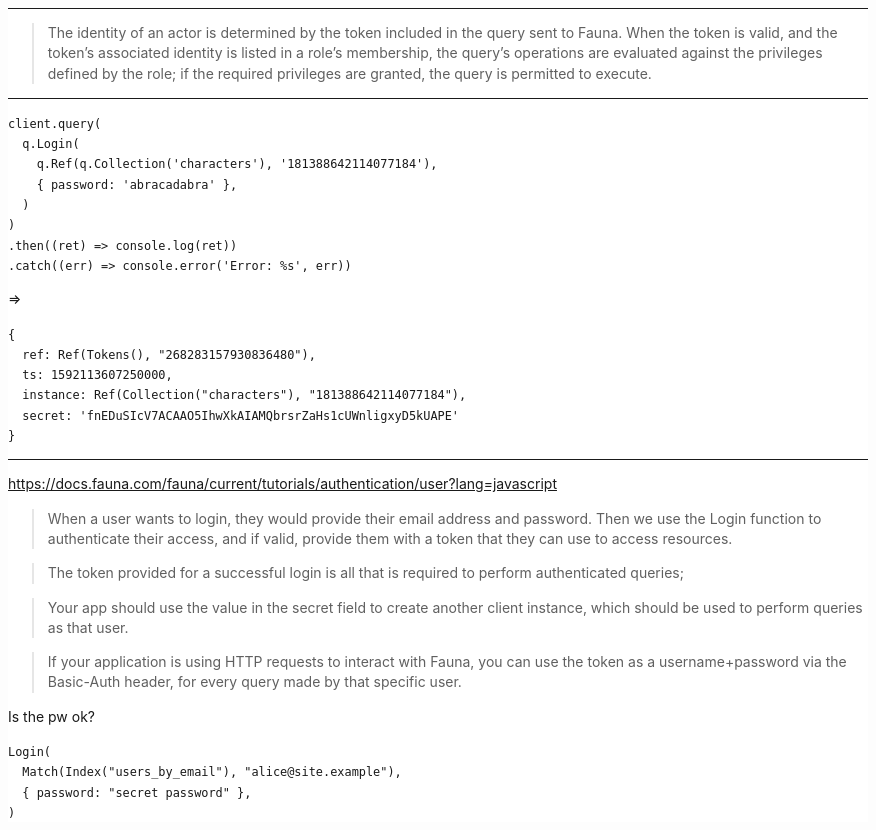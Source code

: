 ------------------------------------------------

> The identity of an actor is determined by the token included in the query sent to Fauna. When the token is valid, and the token’s associated identity is listed in a role’s membership, the query’s operations are evaluated against the privileges defined by the role; if the required privileges are granted, the query is permitted to execute.



-------------------------------------------------

```
client.query(
  q.Login(
    q.Ref(q.Collection('characters'), '181388642114077184'),
    { password: 'abracadabra' },
  )
)
.then((ret) => console.log(ret))
.catch((err) => console.error('Error: %s', err))
```

=>
```
{
  ref: Ref(Tokens(), "268283157930836480"),
  ts: 1592113607250000,
  instance: Ref(Collection("characters"), "181388642114077184"),
  secret: 'fnEDuSIcV7ACAAO5IhwXkAIAMQbrsrZaHs1cUWnligxyD5kUAPE'
}
```


-------------------------------------------------


https://docs.fauna.com/fauna/current/tutorials/authentication/user?lang=javascript

> When a user wants to login, they would provide their email address and password. Then we use the Login function to authenticate their access, and if valid, provide them with a token that they can use to access resources.


> The token provided for a successful login is all that is required to perform authenticated queries;

> Your app should use the value in the secret field to create another client instance, which should be used to perform queries as that user.

> If your application is using HTTP requests to interact with Fauna, you can use the token as a username+password via the Basic-Auth header, for every query made by that specific user.



Is the pw ok?

```
Login(
  Match(Index("users_by_email"), "alice@site.example"),
  { password: "secret password" },
)
```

□ □ □

All lines carrying the word "that" must be copied from the data above.

EXERCISE RESULT:
> When a user wants to login, they would provide their email address and password. Then we use the Login function to authenticate their access, and if valid, provide them with a token that they can use to access resources.
> The token provided for a successful login is all that is required to perform authenticated queries;
> Your app should use the value in the secret field to create another client instance, which should be used to perform queries as that user.
> If your application is using HTTP requests to interact with Fauna, you can use the token as a username+password via the Basic-Auth header, for every query made by that specific user.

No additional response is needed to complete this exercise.